» **EXERCISE BRIEF**
An exact transcription of the data below, complete and unaltered, is the expected answer.

+++ RECORDS PROVIDED

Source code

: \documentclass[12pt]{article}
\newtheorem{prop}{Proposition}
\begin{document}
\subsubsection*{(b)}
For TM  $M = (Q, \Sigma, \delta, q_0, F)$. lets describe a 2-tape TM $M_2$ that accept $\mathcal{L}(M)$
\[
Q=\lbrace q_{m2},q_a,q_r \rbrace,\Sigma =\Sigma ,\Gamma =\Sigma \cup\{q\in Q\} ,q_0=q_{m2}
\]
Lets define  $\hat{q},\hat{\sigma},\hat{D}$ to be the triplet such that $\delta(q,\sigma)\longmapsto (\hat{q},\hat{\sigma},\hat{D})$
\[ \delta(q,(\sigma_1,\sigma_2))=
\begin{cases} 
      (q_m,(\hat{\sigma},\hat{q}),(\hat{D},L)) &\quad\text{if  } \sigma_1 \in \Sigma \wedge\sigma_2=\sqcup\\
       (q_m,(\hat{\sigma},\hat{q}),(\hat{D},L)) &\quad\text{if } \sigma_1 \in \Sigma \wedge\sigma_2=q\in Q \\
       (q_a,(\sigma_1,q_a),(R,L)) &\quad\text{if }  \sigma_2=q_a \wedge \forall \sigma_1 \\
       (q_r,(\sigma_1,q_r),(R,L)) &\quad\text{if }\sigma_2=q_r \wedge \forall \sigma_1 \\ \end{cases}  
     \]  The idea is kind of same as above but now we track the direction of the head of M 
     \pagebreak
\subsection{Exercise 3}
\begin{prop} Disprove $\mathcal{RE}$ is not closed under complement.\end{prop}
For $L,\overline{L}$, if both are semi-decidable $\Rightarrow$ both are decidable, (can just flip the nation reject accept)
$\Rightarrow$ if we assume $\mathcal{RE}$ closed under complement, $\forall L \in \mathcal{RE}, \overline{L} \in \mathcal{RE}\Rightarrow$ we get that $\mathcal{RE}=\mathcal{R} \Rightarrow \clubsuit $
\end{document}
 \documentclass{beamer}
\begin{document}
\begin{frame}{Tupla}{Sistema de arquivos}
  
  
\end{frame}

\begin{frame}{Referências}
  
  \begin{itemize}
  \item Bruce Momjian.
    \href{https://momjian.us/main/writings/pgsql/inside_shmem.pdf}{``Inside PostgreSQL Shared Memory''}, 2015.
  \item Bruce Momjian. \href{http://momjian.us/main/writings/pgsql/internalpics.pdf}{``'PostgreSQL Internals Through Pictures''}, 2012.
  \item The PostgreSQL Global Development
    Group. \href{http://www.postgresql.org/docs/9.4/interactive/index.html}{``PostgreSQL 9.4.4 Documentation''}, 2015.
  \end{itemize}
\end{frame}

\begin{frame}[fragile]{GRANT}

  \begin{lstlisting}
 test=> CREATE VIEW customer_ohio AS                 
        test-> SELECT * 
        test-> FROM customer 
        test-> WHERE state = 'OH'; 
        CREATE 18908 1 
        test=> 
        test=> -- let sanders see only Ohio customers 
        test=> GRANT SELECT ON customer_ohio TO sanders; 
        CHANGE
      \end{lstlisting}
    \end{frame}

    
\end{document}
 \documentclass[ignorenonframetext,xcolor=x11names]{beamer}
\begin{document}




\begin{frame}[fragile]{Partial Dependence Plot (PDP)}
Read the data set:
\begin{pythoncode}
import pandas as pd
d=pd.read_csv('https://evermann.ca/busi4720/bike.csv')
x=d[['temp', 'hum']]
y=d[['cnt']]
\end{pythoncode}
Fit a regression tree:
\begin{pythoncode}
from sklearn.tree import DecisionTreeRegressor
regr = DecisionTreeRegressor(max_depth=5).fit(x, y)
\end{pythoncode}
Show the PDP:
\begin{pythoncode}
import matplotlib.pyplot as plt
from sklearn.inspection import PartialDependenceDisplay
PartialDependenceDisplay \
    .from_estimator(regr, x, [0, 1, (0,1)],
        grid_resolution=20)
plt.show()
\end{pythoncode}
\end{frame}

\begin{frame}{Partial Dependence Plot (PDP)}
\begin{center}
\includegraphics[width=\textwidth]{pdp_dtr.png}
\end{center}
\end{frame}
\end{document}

++++++

» **COMPLETED TASK**
Source code

: \documentclass[12pt]{article}
\newtheorem{prop}{Proposition}
\begin{document}
\subsubsection*{(b)}
For TM  $M = (Q, \Sigma, \delta, q_0, F)$. lets describe a 2-tape TM $M_2$ that accept $\mathcal{L}(M)$
\[
Q=\lbrace q_{m2},q_a,q_r \rbrace,\Sigma =\Sigma ,\Gamma =\Sigma \cup\{q\in Q\} ,q_0=q_{m2}
\]
Lets define  $\hat{q},\hat{\sigma},\hat{D}$ to be the triplet such that $\delta(q,\sigma)\longmapsto (\hat{q},\hat{\sigma},\hat{D})$
\[ \delta(q,(\sigma_1,\sigma_2))=
\begin{cases} 
      (q_m,(\hat{\sigma},\hat{q}),(\hat{D},L)) &\quad\text{if  } \sigma_1 \in \Sigma \wedge\sigma_2=\sqcup\\
       (q_m,(\hat{\sigma},\hat{q}),(\hat{D},L)) &\quad\text{if } \sigma_1 \in \Sigma \wedge\sigma_2=q\in Q \\
       (q_a,(\sigma_1,q_a),(R,L)) &\quad\text{if }  \sigma_2=q_a \wedge \forall \sigma_1 \\
       (q_r,(\sigma_1,q_r),(R,L)) &\quad\text{if }\sigma_2=q_r \wedge \forall \sigma_1 \\ \end{cases}  
     \]  The idea is kind of same as above but now we track the direction of the head of M 
     \pagebreak
\subsection{Exercise 3}
\begin{prop} Disprove $\mathcal{RE}$ is not closed under complement.\end{prop}
For $L,\overline{L}$, if both are semi-decidable $\Rightarrow$ both are decidable, (can just flip the nation reject accept)
$\Rightarrow$ if we assume $\mathcal{RE}$ closed under complement, $\forall L \in \mathcal{RE}, \overline{L} \in \mathcal{RE}\Rightarrow$ we get that $\mathcal{RE}=\mathcal{R} \Rightarrow \clubsuit $
\end{document}
 \documentclass{beamer}
\begin{document}
\begin{frame}{Tupla}{Sistema de arquivos}
  
  
\end{frame}

\begin{frame}{Referências}
  
  \begin{itemize}
  \item Bruce Momjian.
    \href{https://momjian.us/main/writings/pgsql/inside_shmem.pdf}{``Inside PostgreSQL Shared Memory''}, 2015.
  \item Bruce Momjian. \href{http://momjian.us/main/writings/pgsql/internalpics.pdf}{``'PostgreSQL Internals Through Pictures''}, 2012.
  \item The PostgreSQL Global Development
    Group. \href{http://www.postgresql.org/docs/9.4/interactive/index.html}{``PostgreSQL 9.4.4 Documentation''}, 2015.
  \end{itemize}
\end{frame}

\begin{frame}[fragile]{GRANT}

  \begin{lstlisting}
 test=> CREATE VIEW customer_ohio AS                 
        test-> SELECT * 
        test-> FROM customer 
        test-> WHERE state = 'OH'; 
        CREATE 18908 1 
        test=> 
        test=> -- let sanders see only Ohio customers 
        test=> GRANT SELECT ON customer_ohio TO sanders; 
        CHANGE
      \end{lstlisting}
    \end{frame}

    
\end{document}
 \documentclass[ignorenonframetext,xcolor=x11names]{beamer}
\begin{document}




\begin{frame}[fragile]{Partial Dependence Plot (PDP)}
Read the data set:
\begin{pythoncode}
import pandas as pd
d=pd.read_csv('https://evermann.ca/busi4720/bike.csv')
x=d[['temp', 'hum']]
y=d[['cnt']]
\end{pythoncode}
Fit a regression tree:
\begin{pythoncode}
from sklearn.tree import DecisionTreeRegressor
regr = DecisionTreeRegressor(max_depth=5).fit(x, y)
\end{pythoncode}
Show the PDP:
\begin{pythoncode}
import matplotlib.pyplot as plt
from sklearn.inspection import PartialDependenceDisplay
PartialDependenceDisplay \
    .from_estimator(regr, x, [0, 1, (0,1)],
        grid_resolution=20)
plt.show()
\end{pythoncode}
\end{frame}

\begin{frame}{Partial Dependence Plot (PDP)}
\begin{center}
\includegraphics[width=\textwidth]{pdp_dtr.png}
\end{center}
\end{frame}
\end{document}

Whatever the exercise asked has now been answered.